On note par ailleurs une multiplication des alertes pollution en Île-de-France : en 2023, 27 jours d’alerte pour pollution à l’ozone ou aux particules contre une moyenne de 15 sur la période 2000-2010 (Airparif, 2023).

Les plus jeunes et les plus âgés restent les groupes les plus vulnérables – la bronchiolite explose chaque hiver dans les métropoles du nord ; la BPCO progresse chez les seniors en lien avec la pollution et le tabagisme urbain.

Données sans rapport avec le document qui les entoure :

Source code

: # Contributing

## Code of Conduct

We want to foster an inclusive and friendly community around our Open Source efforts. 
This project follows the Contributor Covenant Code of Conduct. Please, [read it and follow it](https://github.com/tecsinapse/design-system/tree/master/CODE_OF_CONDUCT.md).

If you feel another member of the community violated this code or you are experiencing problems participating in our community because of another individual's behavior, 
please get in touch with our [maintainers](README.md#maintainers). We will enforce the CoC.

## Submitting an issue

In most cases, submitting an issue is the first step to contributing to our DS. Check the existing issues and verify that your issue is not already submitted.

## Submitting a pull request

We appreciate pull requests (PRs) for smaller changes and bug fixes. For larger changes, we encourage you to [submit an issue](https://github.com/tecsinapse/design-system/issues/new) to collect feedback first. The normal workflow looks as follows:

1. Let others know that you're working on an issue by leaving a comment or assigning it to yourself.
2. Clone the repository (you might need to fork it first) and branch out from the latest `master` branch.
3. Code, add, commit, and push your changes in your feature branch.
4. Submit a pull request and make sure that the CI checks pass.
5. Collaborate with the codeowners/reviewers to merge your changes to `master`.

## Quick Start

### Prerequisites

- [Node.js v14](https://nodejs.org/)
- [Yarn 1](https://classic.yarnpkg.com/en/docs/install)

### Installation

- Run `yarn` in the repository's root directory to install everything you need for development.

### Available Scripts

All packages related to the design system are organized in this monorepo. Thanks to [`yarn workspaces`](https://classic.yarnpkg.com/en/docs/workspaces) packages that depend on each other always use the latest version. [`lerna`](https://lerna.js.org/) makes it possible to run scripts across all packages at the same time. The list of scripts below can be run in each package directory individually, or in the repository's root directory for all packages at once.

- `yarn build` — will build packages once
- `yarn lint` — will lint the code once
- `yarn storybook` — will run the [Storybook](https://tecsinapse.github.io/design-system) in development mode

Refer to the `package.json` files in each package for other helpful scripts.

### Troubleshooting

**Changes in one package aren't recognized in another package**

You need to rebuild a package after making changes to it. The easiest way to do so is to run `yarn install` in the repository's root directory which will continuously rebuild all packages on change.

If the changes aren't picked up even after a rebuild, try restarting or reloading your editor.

Des axes d’amélioration et de réflexion

La surveillance des maladies respiratoires en ville est de plus en plus fine, mais elle gagnerait à être :

  • Encore mieux territorialisée (quelles différences entre arrondissements, quartiers, lieux de vie... ?).
  • Intégrée en temps réel avec des outils numériques plus accessibles au public et aux professionnels.
  • Mise en dialogue avec de nouveaux indicateurs : qualité de l’air indoors, usage des transports, précarité énergétique, etc.
  • Complétée par plus de données qualitatives sur le “ressenti” des habitants – quel est l’impact psychosocial de la pollution sur la santé respiratoire ?

L’apport croissant des sciences des données, du machine learning pour la détection de signaux faibles et la prévision épidémique ouvre déjà des perspectives, à condition que la qualité et l'éthique du recueil des données soient garanties. Certains projets pilotes de “citizen science” (capteurs de qualité de l’air chez les particuliers, signalement d’épisodes d’asthme via smartphone) expérimentés à Lyon ou Lille apportent des compléments d’information prometteurs (INERIS, 2023).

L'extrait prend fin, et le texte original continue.